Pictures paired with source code
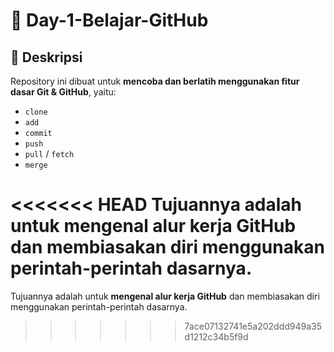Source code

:# 📘 Day-1-Belajar-GitHub

## 📝 Deskripsi
Repository ini dibuat untuk **mencoba dan berlatih menggunakan fitur dasar Git & GitHub**, yaitu:

- `clone`
- `add`
- `commit`
- `push`
- `pull` / `fetch`
- `merge`

<<<<<<< HEAD
Tujuannya adalah untuk **mengenal alur kerja GitHub** dan membiasakan diri menggunakan perintah-perintah dasarnya.
=======
Tujuannya adalah untuk **mengenal alur kerja GitHub** dan membiasakan diri menggunakan perintah-perintah dasarnya.
>>>>>>> 7ace07132741e5a202ddd949a35d1212c34b5f9d
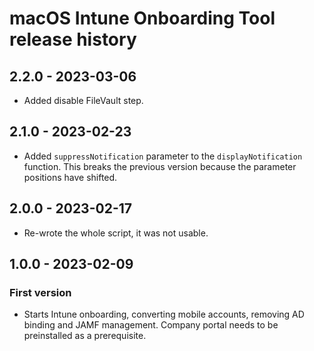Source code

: # macOS Intune Onboarding Tool release history

## 2.2.0 - 2023-03-06

* Added disable FileVault step.

## 2.1.0 - 2023-02-23

* Added `suppressNotification` parameter to the `displayNotification` function. This breaks the previous version because the parameter positions have shifted.

## 2.0.0 - 2023-02-17

* Re-wrote the whole script, it was not usable.

## 1.0.0 - 2023-02-09

### First version

* Starts Intune onboarding, converting mobile accounts, removing AD binding and JAMF management. Company portal needs to be preinstalled as a prerequisite.
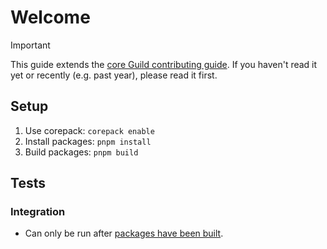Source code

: # Welcome

> [!IMPORTANT]
>
> This guide extends the
> [core Guild contributing guide](https://github.com/the-guild-org/Stack/blob/master/CONTRIBUTING.md).
> If you haven't read it yet or recently (e.g. past year), please read it first.

## Setup

1. Use corepack: `corepack enable`
2. Install packages: `pnpm install`
3. Build packages: `pnpm build`

## Tests

### Integration

- Can only be run after [packages have been built](#setup).

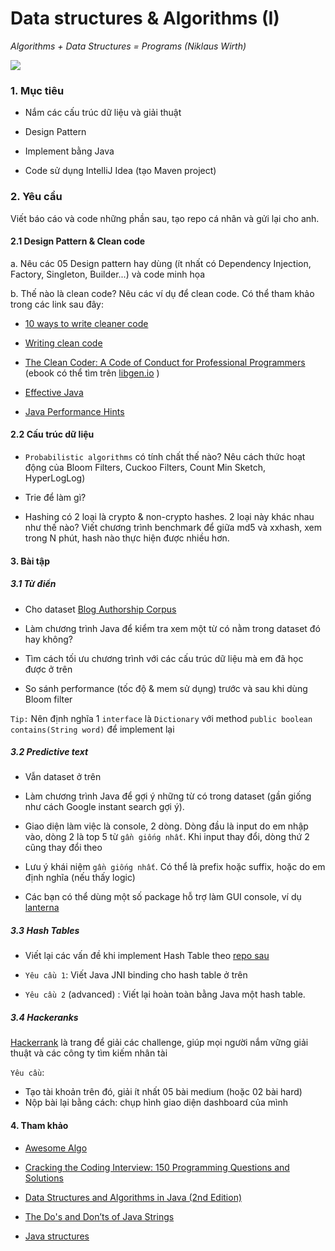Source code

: Data structures & Algorithms (I)
============================
*Algorithms + Data Structures = Programs (Niklaus Wirth)*

![](extra/algos.jpg)

### 1. Mục tiêu 

- Nắm các cấu trúc dữ liệu và giải thuật

- Design Pattern

- Implement bằng Java

- Code sử dụng IntelliJ Idea (tạo Maven project)

### 2. Yêu cầu 

Viết báo cáo và code những phần sau, tạo repo cá nhân và gửi lại cho anh.

#### 2.1 Design Pattern & Clean code

a. Nêu các 05 Design pattern hay dùng (ít nhất có Dependency Injection, Factory, Singleton, Builder...) và code minh họa 

b. Thế nào là clean code? Nêu các ví dụ để clean code. Có thể tham khảo trong các link sau đây:

- [10 ways to write cleaner code](https://www.codeschool.com/blog/2015/09/29/10-ways-to-write-cleaner-code/)

- [Writing clean code](https://www.harding.edu/fmccown/writingcleancode.pdf)

- [The Clean Coder: A Code of Conduct for Professional Programmers](https://www.amazon.com/Clean-Coder-Conduct-Professional-Programmers/dp/0137081073/ref=sr_1_2?ie=UTF8&qid=1516674175&sr=8-2&keywords=clean+code) (ebook có thể tìm trên [libgen.io](http://libgen.io/) )

- [Effective Java](https://www.amazon.com/Effective-Java-3rd-Joshua-Bloch/dp/0134685997/ref=sr_1_6?ie=UTF8&qid=1516775303&sr=8-6&keywords=java)

- [Java Performance Hints](http://web.comhem.se/~u13216798/resources/java/performance.html)

#### 2.2 Cấu trúc dữ liệu 

- `Probabilistic algorithms` có tính chất thế nào? Nêu cách thức hoạt động của Bloom Filters, Cuckoo Filters, Count Min Sketch, HyperLogLog)

- Trie để làm gì? 

- Hashing có 2 loại là crypto & non-crypto hashes. 2 loại này khác nhau như thế nào? Viết chương trình benchmark để giữa md5 và xxhash, xem trong N phút, hash nào thực hiện được nhiều hơn.


#### 3. Bài tập 

##### 3.1 Từ điển

- Cho dataset [Blog Authorship Corpus](https://github.com/niderhoff/nlp-datasets)

- Làm chương trình Java để kiểm tra xem một từ có nằm trong dataset đó hay không?

- Tìm cách tối ưu chương trình với các cấu trúc dữ liệu mà em đã học được ở trên

- So sánh performance (tốc độ & mem sử dụng) trước và sau khi dùng Bloom filter

`Tip:` Nên định nghĩa 1 `interface` là `Dictionary` với method `public boolean contains(String word)` để implement lại 

##### 3.2 Predictive text

- Vẫn dataset ở trên 

- Làm chương trình Java để gợi ý những từ có trong dataset (gần giống như cách Google instant search gợi ý). 

- Giao diện làm việc là console, 2 dòng. Dòng đầu là input do em nhập vào, dòng 2 là top 5 từ `gần giống nhất`. Khi input thay đổi, dòng thứ 2 cũng thay đổi theo

- Lưu ý khái niệm `gần giống nhất`. Có thể là prefix hoặc suffix, hoặc do em định nghĩa (nếu thấy logic)

- Các bạn có thể dùng một số package hỗ trợ làm GUI console, ví dụ [lanterna](https://github.com/mabe02/lanterna)

##### 3.3 Hash Tables

- Viết lại các vấn đề khi implement Hash Table theo [repo sau](https://github.com/jamesroutley/write-a-hash-table)

- `Yêu cầu 1`: Viết Java JNI binding cho hash table ở trên 

- `Yêu cầu 2` (advanced) : Viết lại hoàn toàn bằng Java một hash table.

##### 3.4 Hackeranks

[Hackerrank](https://www.hackerrank.com/dashboard) là trang để giải các challenge, giúp mọi người nắm vững giải thuật và các công ty tìm kiếm nhân tài 

`Yêu cầu`: 
- Tạo tài khoản trên đó, giải ít nhất 05 bài medium (hoặc 02 bài hard)
- Nộp bài lại bằng cách: chụp hình giao diện dashboard của mình 

#### 4. Tham khảo 

- [Awesome Algo](https://github.com/tayllan/awesome-algorithms)

- [Cracking the Coding Interview: 150 Programming Questions and Solutions](https://www.amazon.com/Cracking-Coding-Interview-Programming-Questions/dp/098478280X)

- [Data Structures and Algorithms in Java (2nd Edition) ](https://www.amazon.com/Data-Structures-Algorithms-Java-2nd/dp/0672324539)

- [The Do's and Don’ts of Java Strings](https://dzone.com/articles/the-dos-and-donts-of-java-strings)

- [Java structures](http://www.cs.williams.edu/JavaStructures/Book_files/JavaStructures.pdf)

**Problem to work on**
If pictures appear among the records, do not carry them over; retype the rest exactly.

**Task response**
Source code

:# 📘 Day-1-Belajar-GitHub

## 📝 Deskripsi
Repository ini dibuat untuk **mencoba dan berlatih menggunakan fitur dasar Git & GitHub**, yaitu:

- `clone`
- `add`
- `commit`
- `push`
- `pull` / `fetch`
- `merge`

<<<<<<< HEAD
Tujuannya adalah untuk **mengenal alur kerja GitHub** dan membiasakan diri menggunakan perintah-perintah dasarnya.
=======
Tujuannya adalah untuk **mengenal alur kerja GitHub** dan membiasakan diri menggunakan perintah-perintah dasarnya.
>>>>>>> 7ace07132741e5a202ddd949a35d1212c34b5f9d
Source code

: # macOS Intune Onboarding Tool release history

## 2.2.0 - 2023-03-06

* Added disable FileVault step.

## 2.1.0 - 2023-02-23

* Added `suppressNotification` parameter to the `displayNotification` function. This breaks the previous version because the parameter positions have shifted.

## 2.0.0 - 2023-02-17

* Re-wrote the whole script, it was not usable.

## 1.0.0 - 2023-02-09

### First version

* Starts Intune onboarding, converting mobile accounts, removing AD binding and JAMF management. Company portal needs to be preinstalled as a prerequisite.
Source code

: # Welcome

> [!IMPORTANT]
>
> This guide extends the
> [core Guild contributing guide](https://github.com/the-guild-org/Stack/blob/master/CONTRIBUTING.md).
> If you haven't read it yet or recently (e.g. past year), please read it first.

## Setup

1. Use corepack: `corepack enable`
2. Install packages: `pnpm install`
3. Build packages: `pnpm build`

## Tests

### Integration

- Can only be run after [packages have been built](#setup).

Source code

: Data structures & Algorithms (I)
============================
*Algorithms + Data Structures = Programs (Niklaus Wirth)*

![](extra/algos.jpg)

### 1. Mục tiêu 

- Nắm các cấu trúc dữ liệu và giải thuật

- Design Pattern

- Implement bằng Java

- Code sử dụng IntelliJ Idea (tạo Maven project)

### 2. Yêu cầu 

Viết báo cáo và code những phần sau, tạo repo cá nhân và gửi lại cho anh.

#### 2.1 Design Pattern & Clean code

a. Nêu các 05 Design pattern hay dùng (ít nhất có Dependency Injection, Factory, Singleton, Builder...) và code minh họa 

b. Thế nào là clean code? Nêu các ví dụ để clean code. Có thể tham khảo trong các link sau đây:

- [10 ways to write cleaner code](https://www.codeschool.com/blog/2015/09/29/10-ways-to-write-cleaner-code/)

- [Writing clean code](https://www.harding.edu/fmccown/writingcleancode.pdf)

- [The Clean Coder: A Code of Conduct for Professional Programmers](https://www.amazon.com/Clean-Coder-Conduct-Professional-Programmers/dp/0137081073/ref=sr_1_2?ie=UTF8&qid=1516674175&sr=8-2&keywords=clean+code) (ebook có thể tìm trên [libgen.io](http://libgen.io/) )

- [Effective Java](https://www.amazon.com/Effective-Java-3rd-Joshua-Bloch/dp/0134685997/ref=sr_1_6?ie=UTF8&qid=1516775303&sr=8-6&keywords=java)

- [Java Performance Hints](http://web.comhem.se/~u13216798/resources/java/performance.html)

#### 2.2 Cấu trúc dữ liệu 

- `Probabilistic algorithms` có tính chất thế nào? Nêu cách thức hoạt động của Bloom Filters, Cuckoo Filters, Count Min Sketch, HyperLogLog)

- Trie để làm gì? 

- Hashing có 2 loại là crypto & non-crypto hashes. 2 loại này khác nhau như thế nào? Viết chương trình benchmark để giữa md5 và xxhash, xem trong N phút, hash nào thực hiện được nhiều hơn.


#### 3. Bài tập 

##### 3.1 Từ điển

- Cho dataset [Blog Authorship Corpus](https://github.com/niderhoff/nlp-datasets)

- Làm chương trình Java để kiểm tra xem một từ có nằm trong dataset đó hay không?

- Tìm cách tối ưu chương trình với các cấu trúc dữ liệu mà em đã học được ở trên

- So sánh performance (tốc độ & mem sử dụng) trước và sau khi dùng Bloom filter

`Tip:` Nên định nghĩa 1 `interface` là `Dictionary` với method `public boolean contains(String word)` để implement lại 

##### 3.2 Predictive text

- Vẫn dataset ở trên 

- Làm chương trình Java để gợi ý những từ có trong dataset (gần giống như cách Google instant search gợi ý). 

- Giao diện làm việc là console, 2 dòng. Dòng đầu là input do em nhập vào, dòng 2 là top 5 từ `gần giống nhất`. Khi input thay đổi, dòng thứ 2 cũng thay đổi theo

- Lưu ý khái niệm `gần giống nhất`. Có thể là prefix hoặc suffix, hoặc do em định nghĩa (nếu thấy logic)

- Các bạn có thể dùng một số package hỗ trợ làm GUI console, ví dụ [lanterna](https://github.com/mabe02/lanterna)

##### 3.3 Hash Tables

- Viết lại các vấn đề khi implement Hash Table theo [repo sau](https://github.com/jamesroutley/write-a-hash-table)

- `Yêu cầu 1`: Viết Java JNI binding cho hash table ở trên 

- `Yêu cầu 2` (advanced) : Viết lại hoàn toàn bằng Java một hash table.

##### 3.4 Hackeranks

[Hackerrank](https://www.hackerrank.com/dashboard) là trang để giải các challenge, giúp mọi người nắm vững giải thuật và các công ty tìm kiếm nhân tài 

`Yêu cầu`: 
- Tạo tài khoản trên đó, giải ít nhất 05 bài medium (hoặc 02 bài hard)
- Nộp bài lại bằng cách: chụp hình giao diện dashboard của mình 

#### 4. Tham khảo 

- [Awesome Algo](https://github.com/tayllan/awesome-algorithms)

- [Cracking the Coding Interview: 150 Programming Questions and Solutions](https://www.amazon.com/Cracking-Coding-Interview-Programming-Questions/dp/098478280X)

- [Data Structures and Algorithms in Java (2nd Edition) ](https://www.amazon.com/Data-Structures-Algorithms-Java-2nd/dp/0672324539)

- [The Do's and Don’ts of Java Strings](https://dzone.com/articles/the-dos-and-donts-of-java-strings)

- [Java structures](http://www.cs.williams.edu/JavaStructures/Book_files/JavaStructures.pdf)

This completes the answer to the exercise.